25  Edit Lenses: Incremental Migration

Batch migration works well when you move entire data sets from one schema version to another. But suppose two systems share a synchronized data set, each operating under a different schema version. When one system modifies a single record—inserts a field, updates a value—you don’t want to re-migrate the entire data set. You want to translate the individual edit itself. Edit lenses solve this by seeing changes (patches) and translating individual edits between schema versions, updating state incrementally.

25.1 The problem: translating patches

You maintain a Bluesky issue tracker where issues are assigned to a single person:

// schema v1: single assignee
pub struct Issue {
    pub title: String,
    pub assignee: String,
}

A new schema version replaces assignee with a list of assignees:

// schema v2: multiple assignees
pub struct Issue {
    pub title: String,
    pub assignees: Vec<String>,
}

A batch lens can convert an entire v1 Issue to v2 and back. But what happens when a collaborator on v1 sends you a patch: “set assignee to alice”? You need to translate that into “append alice to assignees” in v2. The batch lens has no concept of this; it only sees full records.

25.2 The TreeEdit monoid

An edit is an element of a monoid: a set with an associative binary operation (composition) and an identity element (the no-op edit). panproto defines TreeEdit for tree-shaped instances and TableEdit for relational instances.

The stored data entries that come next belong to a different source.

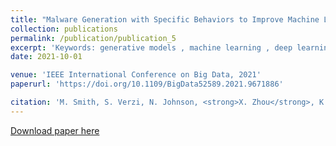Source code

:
 ```yaml
---
title: "Malware Generation with Specific Behaviors to Improve Machine Learning-based Detection"
collection: publications
permalink: /publication/publication_5
excerpt: 'Keywords: generative models , machine learning , deep learning , malware detection'
date: 2021-10-01

venue: 'IEEE International Conference on Big Data, 2021'
paperurl: 'https://doi.org/10.1109/BigData52589.2021.9671886'

citation: 'M. Smith, S. Verzi, N. Johnson, <strong>X. Zhou</strong>, K. Khanna, S. Quynn, and R. Krishnakumar.. &quot; Malware Generation with Specific Behaviors to Improve Machine Learning-based Detection  &quot; <i> IEEE International Conference on Big Data, 2021 </i>.'
---
```


[Download paper here](https://doi.org/10.1109/BigData52589.2021.9671886)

TreeEdit has the following variants:

Variant Effect
Identity No change
InsertNode { parent, child_id, node, edge } Add a child node under a parent
DeleteNode { id } Remove a leaf node
ContractNode { id } Remove a node, reattaching its children to its parent
RelabelNode { id, new_anchor } Change a node’s schema anchor
SetField { node_id, field, value } Set or update a field value
RemoveField { node_id, field } Remove a field from a node
MoveSubtree { node_id, new_parent, edge } Reparent a subtree
InsertFan { fan } / DeleteFan { hyper_edge_id } Manipulate hyper-edge fans
JoinFeatures { primary, joined, produce } Merge co-located annotations
Sequence(Vec<TreeEdit>) A sequence of edits

The monoid laws hold:

\[\mathrm{apply}(\mathrm{identity}, s) = s\] \[\mathrm{apply}(\mathrm{compose}(e_1, e_2), s) = \mathrm{apply}(e_2, \mathrm{apply}(e_1, s))\]

Composition is associative. Nested sequences are flattened and identity elements are elided.

25.2.1 Concrete example

Returning to the ATProto issue tracker, the patch “set assignee to alice” is:

TreeEdit::SetField {
    node_id: 1,
    field: Name::from("assignee"),
    value: Value::Str("alice".into()),
}

The TableEdit monoid provides the relational counterpart: InsertRow, DeleteRow, and UpdateCell.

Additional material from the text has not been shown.